Some rather large Urban Geography lessons for NZTA
Momentum continues for both the Airport to Botany Rapid Transit (the Southern Airport Line) and the City Centre to Mangere (Northern Airport Line) Light Rail as business cases and tenders continue through the mills.
This from both the Otara-Papatoetoe, and Papakura Local Boards in terms of Airport to Botany (A2B) (no I am not making a Pun of it):
Airport to Botany rapid transit
- A key part of AT’s public strategy is to provide an east-west Rapid Transit Network that links Auckland Airport with Botany via Manukau. This project will involve New Zealand Transport Agency, Auckland Airport and AT working together over a number of years to plan and build a bus or light rail link between these points.
- At this early stage of planning there are not many details but there are likely to be many potential benefits for South Auckland.

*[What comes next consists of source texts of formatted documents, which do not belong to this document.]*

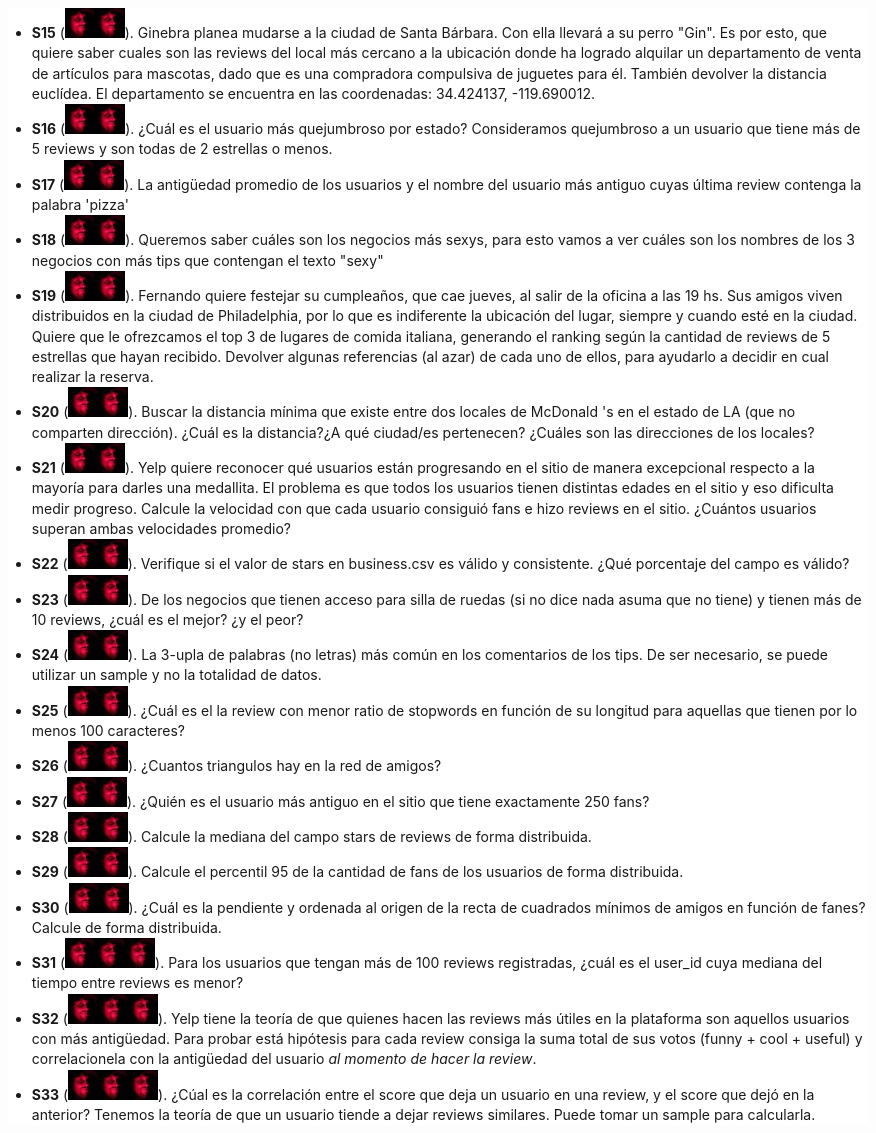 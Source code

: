 * **S15** (<img src="imgs/1c2022/luisito.jpg" /><img src="imgs/1c2022/luisito.jpg" />). Ginebra planea mudarse a la ciudad de Santa Bárbara. Con ella llevará a su perro "Gin". Es por esto, que quiere saber cuales son las reviews del local más cercano a la ubicación donde ha logrado alquilar un departamento de venta de artículos para mascotas, dado que es una compradora compulsiva de juguetes para él. También devolver la distancia euclídea. El departamento se encuentra en las coordenadas: 34.424137, -119.690012.
* **S16** (<img src="imgs/1c2022/luisito.jpg" /><img src="imgs/1c2022/luisito.jpg" />). ¿Cuál es el usuario más quejumbroso por estado? Consideramos quejumbroso a un usuario que tiene más de 5 reviews y son todas de 2 estrellas o menos.
* **S17** (<img src="imgs/1c2022/luisito.jpg" /><img src="imgs/1c2022/luisito.jpg" />). La antigüedad promedio de los usuarios y el nombre del usuario más antiguo cuyas última review contenga la palabra 'pizza'
* **S18** (<img src="imgs/1c2022/luisito.jpg" /><img src="imgs/1c2022/luisito.jpg" />). Queremos saber cuáles son los negocios más sexys, para esto vamos a ver cuáles son los nombres de los 3 negocios con más tips que contengan el texto "sexy"
* **S19** (<img src="imgs/1c2022/luisito.jpg" /><img src="imgs/1c2022/luisito.jpg" />). Fernando quiere festejar su cumpleaños, que cae jueves, al salir de la oficina a las 19 hs. Sus amigos viven distribuidos en la ciudad de Philadelphia, por lo que es indiferente la ubicación del lugar, siempre y cuando esté en la ciudad. Quiere que le ofrezcamos el top 3 de lugares de comida italiana, generando el ranking según la cantidad de reviews de 5 estrellas que hayan recibido. Devolver algunas referencias (al azar) de cada uno de ellos, para ayudarlo a  decidir en cual realizar la reserva.
* **S20** (<img src="imgs/1c2022/luisito.jpg" /><img src="imgs/1c2022/luisito.jpg" />). Buscar la distancia mínima que existe entre dos locales de McDonald 's en el estado de LA (que no comparten dirección). ¿Cuál es la distancia?¿A qué ciudad/es pertenecen? ¿Cuáles son las direcciones de los locales?
* **S21** (<img src="imgs/1c2022/luisito.jpg" /><img src="imgs/1c2022/luisito.jpg" />). Yelp quiere reconocer qué usuarios están progresando en el sitio de manera excepcional respecto a la mayoría para darles una medallita. El problema es que todos los usuarios tienen distintas edades en el sitio y eso dificulta medir progreso. Calcule la velocidad con que cada usuario consiguió fans e hizo reviews en el sitio. ¿Cuántos usuarios superan ambas velocidades promedio?
* **S22** (<img src="imgs/1c2022/luisito.jpg" /><img src="imgs/1c2022/luisito.jpg" />). Verifique si el valor de stars en business.csv es válido y consistente. ¿Qué porcentaje del campo es válido?
* **S23** (<img src="imgs/1c2022/luisito.jpg" /><img src="imgs/1c2022/luisito.jpg" />). De los negocios que tienen acceso para silla de ruedas (si no dice nada asuma que no tiene) y tienen más de 10 reviews, ¿cuál es el mejor? ¿y el peor?
* **S24** (<img src="imgs/1c2022/luisito.jpg" /><img src="imgs/1c2022/luisito.jpg" />). La 3-upla de palabras (no letras) más común en los comentarios de los tips. De ser necesario, se puede utilizar un sample y no la totalidad de datos.
* **S25** (<img src="imgs/1c2022/luisito.jpg" /><img src="imgs/1c2022/luisito.jpg" />). ¿Cuál es el la review con menor ratio de stopwords en función de su longitud para aquellas que tienen por lo menos 100 caracteres?
* **S26** (<img src="imgs/1c2022/luisito.jpg" /><img src="imgs/1c2022/luisito.jpg" />). ¿Cuantos triangulos hay en la red de amigos?
* **S27** (<img src="imgs/1c2022/luisito.jpg" /><img src="imgs/1c2022/luisito.jpg" />). ¿Quién es el usuario más antiguo en el sitio que tiene exactamente 250 fans?
* **S28** (<img src="imgs/1c2022/luisito.jpg" /><img src="imgs/1c2022/luisito.jpg" />). Calcule la mediana del campo stars de reviews de forma distribuida.
* **S29** (<img src="imgs/1c2022/luisito.jpg" /><img src="imgs/1c2022/luisito.jpg" />). Calcule el percentil 95 de la cantidad de fans de los usuarios de forma distribuida.
* **S30** (<img src="imgs/1c2022/luisito.jpg" /><img src="imgs/1c2022/luisito.jpg" />). ¿Cuál es la pendiente y ordenada al origen de la recta de cuadrados mínimos de amigos en función de fanes? Calcule de forma distribuida.
* **S31** (<img src="imgs/1c2022/luisito.jpg" /><img src="imgs/1c2022/luisito.jpg" /><img src="imgs/1c2022/luisito.jpg" />). Para los usuarios que tengan más de 100 reviews registradas, ¿cuál es el user_id cuya mediana del tiempo entre reviews es menor?
* **S32** (<img src="imgs/1c2022/luisito.jpg" /><img src="imgs/1c2022/luisito.jpg" /><img src="imgs/1c2022/luisito.jpg" />). Yelp tiene la teoría de que quienes hacen las reviews más útiles en la plataforma son aquellos usuarios con más antigüedad. Para probar está hipótesis para cada review consiga la suma total de sus votos (funny + cool + useful) y correlacionela con la antigüedad del usuario *al momento de hacer la review*.
* **S33** (<img src="imgs/1c2022/luisito.jpg" /><img src="imgs/1c2022/luisito.jpg" /><img src="imgs/1c2022/luisito.jpg" />). ¿Cúal es la correlación entre el score que deja un usuario en una review, y el score que dejó en la anterior? Tenemos la teoría de que un usuario tiende a dejar reviews similares. Puede tomar un sample para calcularla.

Faster and more reliable public transport between Papakura, Botany, Manukau and the Airport will make commuting east-west across Auckland to employment hubs at the Airport or East Tamaki easier and provide more options for air travelers.

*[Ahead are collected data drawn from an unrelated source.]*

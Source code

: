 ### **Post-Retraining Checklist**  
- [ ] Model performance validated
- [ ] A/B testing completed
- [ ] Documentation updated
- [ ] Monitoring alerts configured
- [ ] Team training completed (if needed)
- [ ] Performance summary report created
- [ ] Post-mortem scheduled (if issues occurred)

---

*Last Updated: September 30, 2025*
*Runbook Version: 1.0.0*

- For the Papakura area, the project will improve connectivity by allowing better access from Papakura and Takanini to transport hubs in Puhinui and Manukau. At these hubs, travelers will be able to join the rail network for north-south journeys.
- The thick red line in Figure 1 shows the approximate route and how it will link with existing and planned Rapid Transit Networks.
Figure 1: Potential Rapid Transit Network linking Auckland Airport to Botany
- The project team has recently started discussing this plan with local boards and councillors and over time, the public will get opportunities to discuss the plan.
Source: Auckland Council
Lobbying continues for A2B (Airport to Botany) to be Light Rail from get go especially as Light Rail would allow Papakura to the Airport or even East Tamaki in 35 minutes including a transfer:
In any case Airport to Botany offer some salient lessons for its City Centre to Mangere sibling including inherent “challenges” to the wider delivery of the Northern Airport Line (and because of said challenges why Airport to Botany being Light Rail is more viable in the first place).
This is a recap on those challenges (and were posted on my LinkedIn profile recently):
Point One – Community Building or rather City Building:
As NZ Transport Agency continues the processes with City Centre to Mangere/Airport LightRail , its southern sibling – Airport to Botany RapidTransit via Manukau and Puhinui Station handed by Auckland Transport throws up so interesting questions around integrated developments or more to the point community building.
Point Two: Transit Orientated Developments, how to get best bang for buck:
TransitOrientatedDevelopments or IntegratedPlanning have picked up a lot of attention recently in Auckland as the Government Policy Statement makes it very clear on delivering both in urban areas. Again while NZ Transport Agency continue to work on the processes for City Centre to Mangere/Airport LightRail , again its southern sibling that is Airport to Botany RapidTransit offers insights how to implement TODs or Integrated Planning effectively. It is more than just about a transit line, it is also about consequences to the existing hashtag#UrbanGeography and the future Urban Geography around those lines.
Point Three: Metropolitan Centres – how our second and third ranked Centres can make or break a Transit Line:
Finally one thing NZ Transport Agency will need to work out with City Centre to Mangere LightRail is the zoning of land around the corridor. Most of it is single use zone (residential and the odd bit of industry) with any multi use not until you get close to the City Centre end of the line. Airport to Botany RapidTransit however, has two Metropolitan Centres (CC2M has none) and the surrounding is multi use zones beyond that. As it was explained in a recent presentation I later wrote on, single use zoned land makes Transit Lines hard to be viable to their full extent (unlike multi use zones). So simply put could Metropolitan Centres make or break RapidTransit especially with accessibility and social equity.
Quite a few things to work through early on in the projects before we even hit route selection and procurement for construction works!